>>
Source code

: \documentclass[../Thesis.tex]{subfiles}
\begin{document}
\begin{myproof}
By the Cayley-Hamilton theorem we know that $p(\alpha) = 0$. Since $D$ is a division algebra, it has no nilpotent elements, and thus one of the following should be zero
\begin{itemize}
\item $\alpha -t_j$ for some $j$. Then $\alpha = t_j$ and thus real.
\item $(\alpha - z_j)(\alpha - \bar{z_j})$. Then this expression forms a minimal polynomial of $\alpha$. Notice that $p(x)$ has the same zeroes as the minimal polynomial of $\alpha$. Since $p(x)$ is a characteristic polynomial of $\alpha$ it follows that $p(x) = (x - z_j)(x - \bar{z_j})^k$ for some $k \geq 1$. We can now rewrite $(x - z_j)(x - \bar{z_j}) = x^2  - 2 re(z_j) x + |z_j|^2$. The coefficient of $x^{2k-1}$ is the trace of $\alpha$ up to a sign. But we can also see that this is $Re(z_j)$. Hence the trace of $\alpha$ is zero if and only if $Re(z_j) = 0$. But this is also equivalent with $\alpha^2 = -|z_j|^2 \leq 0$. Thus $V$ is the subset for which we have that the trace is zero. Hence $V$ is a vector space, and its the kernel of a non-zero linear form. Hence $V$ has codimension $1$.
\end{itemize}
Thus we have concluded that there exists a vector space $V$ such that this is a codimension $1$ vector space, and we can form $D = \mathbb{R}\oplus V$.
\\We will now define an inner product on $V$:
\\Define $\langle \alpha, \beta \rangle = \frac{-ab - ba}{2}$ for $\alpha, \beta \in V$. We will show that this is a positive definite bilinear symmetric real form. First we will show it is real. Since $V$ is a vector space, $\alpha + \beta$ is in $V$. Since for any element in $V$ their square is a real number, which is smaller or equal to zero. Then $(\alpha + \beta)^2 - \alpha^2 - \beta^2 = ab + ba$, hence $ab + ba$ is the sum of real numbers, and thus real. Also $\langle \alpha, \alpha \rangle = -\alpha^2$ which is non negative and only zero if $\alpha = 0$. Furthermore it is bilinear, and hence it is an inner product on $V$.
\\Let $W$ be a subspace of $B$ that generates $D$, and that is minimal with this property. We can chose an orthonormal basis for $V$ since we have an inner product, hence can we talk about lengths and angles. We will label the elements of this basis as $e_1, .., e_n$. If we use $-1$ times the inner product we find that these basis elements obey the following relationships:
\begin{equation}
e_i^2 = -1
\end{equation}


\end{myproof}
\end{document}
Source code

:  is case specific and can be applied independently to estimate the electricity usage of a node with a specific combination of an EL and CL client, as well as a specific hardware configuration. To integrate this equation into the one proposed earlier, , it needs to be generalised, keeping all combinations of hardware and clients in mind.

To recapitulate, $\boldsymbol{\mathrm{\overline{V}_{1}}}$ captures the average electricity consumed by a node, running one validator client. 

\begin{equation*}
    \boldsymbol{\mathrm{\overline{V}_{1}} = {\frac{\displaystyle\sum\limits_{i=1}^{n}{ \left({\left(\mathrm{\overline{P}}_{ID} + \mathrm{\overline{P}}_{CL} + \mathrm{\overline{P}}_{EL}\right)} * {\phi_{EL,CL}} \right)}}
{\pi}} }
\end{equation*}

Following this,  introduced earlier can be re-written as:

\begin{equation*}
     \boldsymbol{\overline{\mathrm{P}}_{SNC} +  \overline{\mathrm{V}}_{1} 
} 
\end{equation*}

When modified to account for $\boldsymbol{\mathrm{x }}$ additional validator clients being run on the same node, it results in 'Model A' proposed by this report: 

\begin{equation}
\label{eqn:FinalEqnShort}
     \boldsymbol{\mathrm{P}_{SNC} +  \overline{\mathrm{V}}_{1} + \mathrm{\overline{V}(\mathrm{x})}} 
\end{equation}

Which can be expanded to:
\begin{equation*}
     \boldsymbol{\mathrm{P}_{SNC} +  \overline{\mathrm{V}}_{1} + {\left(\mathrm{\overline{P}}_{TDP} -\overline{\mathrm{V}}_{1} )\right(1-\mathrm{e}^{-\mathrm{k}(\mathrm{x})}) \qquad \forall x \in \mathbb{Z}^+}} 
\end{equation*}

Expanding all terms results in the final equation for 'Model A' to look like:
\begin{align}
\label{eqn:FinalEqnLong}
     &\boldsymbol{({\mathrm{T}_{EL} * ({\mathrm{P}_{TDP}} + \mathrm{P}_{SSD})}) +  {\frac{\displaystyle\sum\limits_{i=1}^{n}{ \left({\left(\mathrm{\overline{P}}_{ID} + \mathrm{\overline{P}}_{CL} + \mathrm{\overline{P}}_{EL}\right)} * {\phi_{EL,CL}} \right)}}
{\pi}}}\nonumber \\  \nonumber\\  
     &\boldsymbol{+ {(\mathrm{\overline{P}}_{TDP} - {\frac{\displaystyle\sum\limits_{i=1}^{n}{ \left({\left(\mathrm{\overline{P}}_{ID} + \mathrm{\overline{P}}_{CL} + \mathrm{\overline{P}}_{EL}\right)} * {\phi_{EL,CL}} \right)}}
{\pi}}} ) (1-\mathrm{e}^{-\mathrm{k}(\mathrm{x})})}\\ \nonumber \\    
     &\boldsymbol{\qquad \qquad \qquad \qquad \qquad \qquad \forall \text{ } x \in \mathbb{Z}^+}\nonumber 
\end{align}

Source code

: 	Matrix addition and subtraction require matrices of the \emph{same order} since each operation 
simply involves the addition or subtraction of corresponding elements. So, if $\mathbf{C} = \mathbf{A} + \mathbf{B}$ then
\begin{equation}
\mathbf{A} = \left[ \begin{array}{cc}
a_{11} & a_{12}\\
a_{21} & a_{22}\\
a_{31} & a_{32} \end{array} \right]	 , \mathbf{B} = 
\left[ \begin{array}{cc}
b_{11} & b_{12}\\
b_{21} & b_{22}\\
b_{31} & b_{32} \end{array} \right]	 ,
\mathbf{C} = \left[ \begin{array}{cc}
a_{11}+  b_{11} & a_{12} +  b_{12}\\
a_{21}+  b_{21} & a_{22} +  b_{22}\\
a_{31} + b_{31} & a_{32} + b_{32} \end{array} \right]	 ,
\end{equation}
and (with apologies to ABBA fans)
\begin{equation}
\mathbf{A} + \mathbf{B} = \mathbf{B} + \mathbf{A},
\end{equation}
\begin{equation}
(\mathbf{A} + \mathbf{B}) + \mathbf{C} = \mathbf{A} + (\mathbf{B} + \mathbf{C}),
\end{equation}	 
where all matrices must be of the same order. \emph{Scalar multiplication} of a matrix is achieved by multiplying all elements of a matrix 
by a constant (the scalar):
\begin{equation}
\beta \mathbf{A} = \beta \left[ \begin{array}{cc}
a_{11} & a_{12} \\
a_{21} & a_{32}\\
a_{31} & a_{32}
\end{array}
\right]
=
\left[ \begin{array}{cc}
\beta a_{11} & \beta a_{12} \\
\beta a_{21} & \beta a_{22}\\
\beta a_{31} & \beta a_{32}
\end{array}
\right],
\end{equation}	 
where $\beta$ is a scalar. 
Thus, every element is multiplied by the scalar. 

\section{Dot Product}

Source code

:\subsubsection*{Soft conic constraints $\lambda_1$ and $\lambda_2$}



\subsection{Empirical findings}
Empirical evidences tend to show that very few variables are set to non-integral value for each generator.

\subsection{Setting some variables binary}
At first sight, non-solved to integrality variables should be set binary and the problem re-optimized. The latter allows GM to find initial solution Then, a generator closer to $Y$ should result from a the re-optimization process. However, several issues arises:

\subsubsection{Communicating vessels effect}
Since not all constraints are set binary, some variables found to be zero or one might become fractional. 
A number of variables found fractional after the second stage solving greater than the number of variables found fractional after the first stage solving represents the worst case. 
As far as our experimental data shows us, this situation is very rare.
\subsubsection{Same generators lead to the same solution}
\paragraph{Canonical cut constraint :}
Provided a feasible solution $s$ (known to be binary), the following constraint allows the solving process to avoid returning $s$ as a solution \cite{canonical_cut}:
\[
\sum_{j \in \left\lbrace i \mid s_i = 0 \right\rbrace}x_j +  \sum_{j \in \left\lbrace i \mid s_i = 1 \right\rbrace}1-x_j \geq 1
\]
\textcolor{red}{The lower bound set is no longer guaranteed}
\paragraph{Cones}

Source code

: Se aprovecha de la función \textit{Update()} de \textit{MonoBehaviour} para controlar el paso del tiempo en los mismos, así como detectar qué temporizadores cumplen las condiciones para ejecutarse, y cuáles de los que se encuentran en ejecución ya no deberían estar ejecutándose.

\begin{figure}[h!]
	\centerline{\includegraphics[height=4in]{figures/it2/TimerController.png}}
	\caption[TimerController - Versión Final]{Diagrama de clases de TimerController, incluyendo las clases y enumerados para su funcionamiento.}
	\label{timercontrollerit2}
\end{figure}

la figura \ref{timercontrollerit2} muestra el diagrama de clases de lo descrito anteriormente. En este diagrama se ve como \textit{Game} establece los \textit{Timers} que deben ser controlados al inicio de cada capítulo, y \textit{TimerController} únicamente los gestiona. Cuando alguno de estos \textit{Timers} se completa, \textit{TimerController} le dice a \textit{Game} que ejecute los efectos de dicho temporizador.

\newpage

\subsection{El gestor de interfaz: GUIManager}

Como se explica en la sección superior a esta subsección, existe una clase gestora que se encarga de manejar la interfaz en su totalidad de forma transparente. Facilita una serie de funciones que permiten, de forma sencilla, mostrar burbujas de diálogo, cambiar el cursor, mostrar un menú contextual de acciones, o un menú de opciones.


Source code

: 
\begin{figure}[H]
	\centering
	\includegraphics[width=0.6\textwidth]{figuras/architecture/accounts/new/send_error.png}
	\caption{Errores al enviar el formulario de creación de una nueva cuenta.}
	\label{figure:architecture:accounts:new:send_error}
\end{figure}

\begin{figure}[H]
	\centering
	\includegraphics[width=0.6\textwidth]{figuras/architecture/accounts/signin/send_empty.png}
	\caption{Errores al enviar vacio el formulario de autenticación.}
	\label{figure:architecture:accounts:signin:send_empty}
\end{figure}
<<
WORK REQUEST
If a line of the data above holds the string "matrices", count it, then give only the final number.

SOLUTION TO THE EXERCISE
2